10x 3' v4 (GEM-X) Chemistry Support
This page explains how to configure and run Optimus with 10x Genomics 3' v4 (GEM-X) chemistry, covering FASTQ inputs, reference files, barcode whitelist selection, and counting mode.
Overview
Optimus natively supports 10x 3' v4 (GEM-X) chemistry by setting tenx_chemistry_version = 4. The v4 chemistry uses the same cell barcode and UMI lengths as v3:
| Feature | v2 | v3 | v4 (GEM-X) |
|---|---|---|---|
| Cell barcode length | 16 bp | 16 bp | 16 bp |
| UMI length | 10 bp | 12 bp | 12 bp |
| R1 total length | 26 bp | 28 bp | 28 bp |
| Whitelist (GCP) | 737K-august-2016.txt | 3M-february-2018.txt | 3M-3pgex-may-2023.txt or 3M-3pgex-may-2023_TRU.txt |
FASTQ Inputs
Three FASTQ inputs are required for v4 chemistry. All lanes must be provided as arrays:
| Input | Contents | Required for v4? |
|---|---|---|
Optimus.r1_fastq | R1 reads: cell barcode + UMI | Yes |
Optimus.r2_fastq | R2 reads: cDNA sequence | Yes |
Optimus.i1_fastq | I1 index reads: sample barcodes | Yes — pipeline will fail if omitted |
Reference Files
The STAR reference tarball and GTF must be from matched builds. For a full list of available GCP-hosted references (human GRCh38, mouse GRCm39, and others), see the BuildIndices example references.
Always use a STAR index and GTF from the same genome build and annotation release. Mismatched files will produce incorrect gene assignments.
WARP GENCODE-based references are not filtered to remove pseudogenes, unlike 10x Genomics Cell Ranger references. This can result in small count differences for multi-mapped pseudogene reads. See the pseudogene handling note for details.
Chemistry and Counting Mode
Set tenx_chemistry_version = 4 for all 10x v4 (GEM-X) data.
For single-nucleus RNA-seq (the most common use case with v4), also set:
"Optimus.counting_mode": "sn_rna"
sn_rna mode uses the GeneFull_Ex50pAS STARsolo feature, which counts reads aligned to whole transcripts (introns + exons) to account for nuclear pre-mRNA. For single-cell (not nucleus) v4 data, use "sc_rna" instead.
Barcode Whitelist Selection
The whitelist you select directly determines which barcodes are recognized as valid cells and affects comparability with Cell Ranger outputs. Use the correct version for your kit.

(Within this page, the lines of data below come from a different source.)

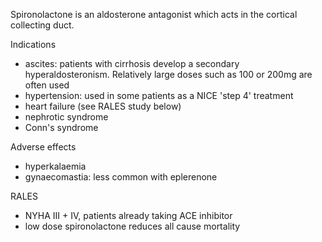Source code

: Spironolactone is an aldosterone antagonist which acts in the cortical collecting duct.  
  
Indications  
* ascites: patients with cirrhosis develop a secondary hyperaldosteronism. Relatively large doses such as 100 or 200mg are often used
* hypertension: used in some patients as a NICE 'step 4' treatment
* heart failure (see RALES study below)
* nephrotic syndrome
* Conn's syndrome

  
Adverse effects  
* hyperkalaemia
* gynaecomastia: less common with eplerenone

  
RALES  
* NYHA III \+ IV, patients already taking ACE inhibitor
* low dose spironolactone reduces all cause mortality
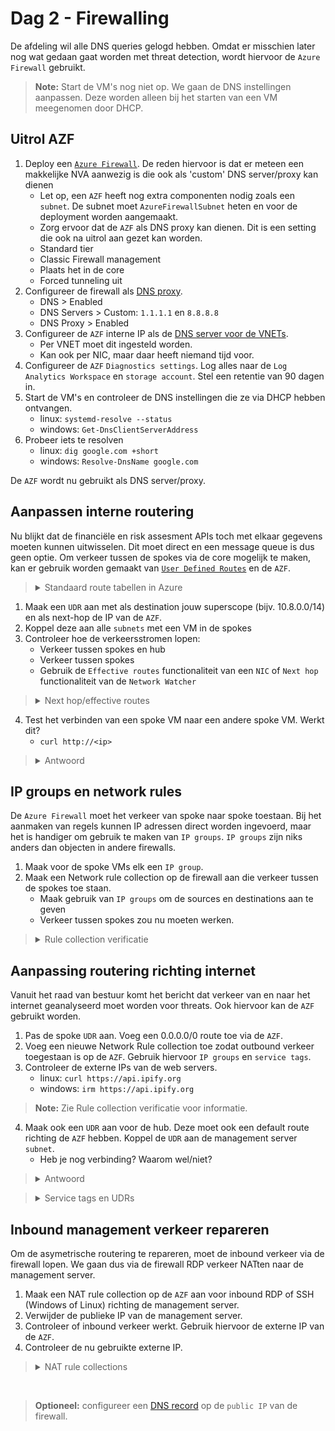 # Dag 2 - Firewalling

De afdeling wil alle DNS queries gelogd hebben. Omdat er misschien later nog wat gedaan gaat worden met threat detection, wordt hiervoor de `Azure Firewall` gebruikt.

> **Note:** Start de VM's nog niet op. We gaan de DNS instellingen aanpassen. Deze worden alleen bij het starten van een VM meegenomen door DHCP.

## Uitrol AZF
1. Deploy een [`Azure Firewall`](https://docs.microsoft.com/en-us/azure/firewall/overview). De reden hiervoor is dat er meteen een makkelijke NVA aanwezig is die ook als 'custom' DNS server/proxy kan dienen
    * Let op, een `AZF` heeft nog extra componenten nodig zoals een `subnet`. De subnet moet `AzureFirewallSubnet` heten en voor de deployment worden aangemaakt.
    * Zorg ervoor dat de `AZF` als DNS proxy kan dienen. Dit is een setting die ook na uitrol aan gezet kan worden.
    * Standard tier
    * Classic Firewall management
    * Plaats het in de core
    * Forced tunneling uit
1. Configureer de firewall als [DNS proxy](https://docs.microsoft.com/en-us/azure/firewall/dns-settings).
    * DNS > Enabled
    * DNS Servers > Custom: `1.1.1.1` en `8.8.8.8`
    * DNS Proxy > Enabled
1. Configureer de `AZF` interne IP als de [DNS server voor de VNETs](https://docs.microsoft.com/en-us/azure/virtual-network/manage-virtual-network#change-dns-servers).
    * Per VNET moet dit ingesteld worden.
    * Kan ook per NIC, maar daar heeft niemand tijd voor.
1. Configureer de `AZF` `Diagnostics settings`. Log alles naar de `Log Analytics Workspace` en `storage account`. Stel een retentie van 90 dagen in.
1. Start de VM's en controleer de DNS instellingen die ze via DHCP hebben ontvangen.
    * linux: `systemd-resolve --status`
    * windows: `Get-DnsClientServerAddress`
1. Probeer iets te resolven
    * linux: `dig google.com +short`
    * windows: `Resolve-DnsName google.com`

De `AZF` wordt nu gebruikt als DNS server/proxy.

## Aanpassen interne routering

Nu blijkt dat de financiële en risk assesment APIs toch met elkaar gegevens moeten kunnen uitwisselen. Dit moet direct en een message queue is dus geen optie. Om verkeer tussen de spokes via de core mogelijk te maken, kan er gebruik worden gemaakt van [`User Defined Routes`](https://docs.microsoft.com/en-us/azure/virtual-network/manage-route-table) en de `AZF`.

> <details>
>    <summary>Standaard route tabellen in Azure</summary>
>
> Azure `virtual networks` hebben [standaard een null route](https://docs.microsoft.com/en-us/azure/virtual-network/virtual-networks-udr-overview#default) staan voor een deel van de RFC1918 prefixes (10.0.0.0/8, 192.168.0.0/16) en de RFC6598 prefix (100.64.0.0/10). Door een `address space` toe te voegen worden specifiekere routes aangemaakt en de route tabel overschreven.
>
> Directe `VNET peers` voegen elkaars `address spaces` toe. Geleerde routes worden echter niet doorgegeven aan andere peers. Dit betekent dat spoke A geen routes leert naar spoke B via het core netwerk.

</details>

1. Maak een `UDR` aan met als destination jouw superscope (bijv. 10.8.0.0/14) en als next-hop de IP van de `AZF`.
1. Koppel deze aan alle `subnets` met een VM in de spokes
1. Controleer hoe de verkeersstromen lopen:
    * Verkeer tussen spokes en hub
    * Verkeer tussen spokes
    * Gebruik de `Effective routes` functionaliteit van een `NIC` of `Next hop` functionaliteit van de `Network Watcher`

> <details>
>    <summary>Next hop/effective routes</summary>
>
> De [`Next hop`](https://docs.microsoft.com/en-us/azure/network-watcher/network-watcher-next-hop-overview) functionaliteit van de `Network Watcher` of de `Effective routes` functionaliteit van een `NIC` geeft informatie over waar verkeer van een VM naartoe gaat. Gebruik dit om verkeersstromen te verifieren.

</details>

4. Test het verbinden van een spoke VM naar een andere spoke VM. Werkt dit?
    * `curl http://<ip>`

> <details>
>    <summary>Antwoord</summary>
>
> Dit werkt nog niet, omdat de AZF niet een router, maar een firewall is. Het verkeer moet dus worden toegestaan.

</details>

## IP groups en network rules

De `Azure Firewall` moet het verkeer van spoke naar spoke toestaan. Bij het aanmaken van regels kunnen IP adressen direct worden ingevoerd, maar het is handiger om gebruik te maken van `IP groups`. `IP groups` zijn niks anders dan objecten in andere firewalls.

1. Maak voor de spoke VMs elk een `IP group`.
1. Maak een Network rule collection op de firewall aan die verkeer tussen de spokes toe staan.
    * Maak gebruik van `IP groups` om de sources en destinations aan te geven
    * Verkeer tussen spokes zou nu moeten werken.

> <details>
>    <summary>Rule collection verificatie</summary>
>
> De `Azure Firewall` heeft geen optie om te controleren of verkeer is toegestaan. Er moet dus in de logs worden gedoken. Als de `diagnostics settings` geconfigureerd zijn met een `Log Analytics Workspace`, kan gebruik worden gemaakt van de [`Logs` functionaliteit](https://docs.microsoft.com/en-us/azure/firewall/firewall-diagnostics#view-and-analyze-the-activity-log) van een `AZF` om toegestane en gedropte verkeer te bekijken.
>
> Ten tijde van schrijven is het bekijken van de logs in de `portal` vervelend. Met de integratie met Azure Sentinel krijgt Azure eindelijk een [single pane of glass](https://docs.microsoft.com/en-us/azure/firewall/firewall-workbook) voor netwerk verkeer. Dit valt echter buiten de lab en is nog in preview.

</details>


## Aanpassing routering richting internet

Vanuit het raad van bestuur komt het bericht dat verkeer van en naar het internet geanalyseerd moet worden voor threats. Ook hiervoor kan de `AZF` gebruikt worden.

1. Pas de spoke `UDR` aan. Voeg een 0.0.0.0/0 route toe via de `AZF`.
1. Voeg een nieuwe Network Rule collection toe zodat outbound verkeer toegestaan is op de `AZF`. Gebruik hiervoor `IP groups` en `service tags`.
1. Controleer de externe IPs van de web servers.
    * linux: `curl https://api.ipify.org`
    * windows: `irm https://api.ipify.org`
> **Note:** Zie Rule collection verificatie voor informatie.
4. Maak ook een `UDR` aan voor de hub. Deze moet ook een default route richting de `AZF` hebben. Koppel de `UDR` aan de management server `subnet`.
    * Heb je nog verbinding? Waarom wel/niet?

> <details>
>    <summary>Antwoord</summary>
>
> Er is sprake van asymetrische routering. Verkeer komt binnen via de [PIP]('' "Public IP"), maar gaat langs de AZF naar buiten. 
>
> De `AZF` doet [automatisch SNAT](https://docs.microsoft.com/en-us/azure/firewall/snat-private-range) voor destination IPs buiten RFC1918.

</details>

> <details>
>    <summary>Service tags en UDRs</summary>
>
> `Service tags` zijn lijsten van IP adressen die een dienst kan gebruiken. De lijst wordt bijgehouden door Microsoft. `Service tags` zijn te gebruiken in `network security groups` en `Azure Firewalls`. 
> 
> `User defined routes` vallen buiten de boot. Dit onhandig, omdat bepaalde Azure diensten specifieke routes nodig hebben voor management verkeer. `Service tags` zijn ten tijden van schrijven wel in preview. Wanneer deze uitkomen, versimpelen deze de `UDR` configuratie.

</details>

## Inbound management verkeer repareren

Om de asymetrische routering te repareren, moet de inbound verkeer via de firewall lopen. We gaan dus via de firewall RDP verkeer NATten naar de management server.

1. Maak een NAT rule collection op de `AZF` aan voor inbound RDP of SSH (Windows of Linux) richting de management server.
1. Verwijder de publieke IP van de management server.
1. Controleer of inbound verkeer werkt. Gebruik hiervoor de externe IP van de `AZF`.
1. Controleer de nu gebruikte externe IP.

> <details>
>    <summary>NAT rule collections</summary>
>
> `NAT rule collections` maken onder water voor elke match een [tijdelijke `network rule` aan](https://docs.microsoft.com/en-us/azure/firewall/rule-processing#nat-rules). Hierdoor is het niet nodig om handmatig `network rules` te genereren.

</details>
<br>

> **Optioneel:** configureer een [DNS record](https://docs.microsoft.com/en-us/azure/virtual-network/public-ip-addresses#dns-hostname-resolution) op de `public IP` van de firewall.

Because 10x Genomics updated the v4 barcode list between Cell Ranger releases, Optimus exposes a tenx_chemistry_subversion input:
tenx_chemistry_subversion | Whitelist GCS path | Cell Ranger version | When to use |
|---|---|---|---|
"v4_TRU" (default when unspecified) | gs://gcp-public-data--broad-references/optimus_whitelists/3M-3pgex-may-2023_TRU.txt | v9.0 and later | Recommended for all new analyses |
"v4" | gs://gcp-public-data--broad-references/optimus_whitelists/3M-3pgex-may-2023.txt | v8.0 and v8.0.1 | Only when backward compatibility with CR v8 outputs is required |
For a complete list of all available whitelists, see the Barcode whitelist options table in the main Optimus documentation.
Example Inputs
Downsampled plumbing test examples (human GRCh38, two lanes) are available in the repository:
- human_v4_TRU_example.json — Cell Ranger v9.0+ (recommended)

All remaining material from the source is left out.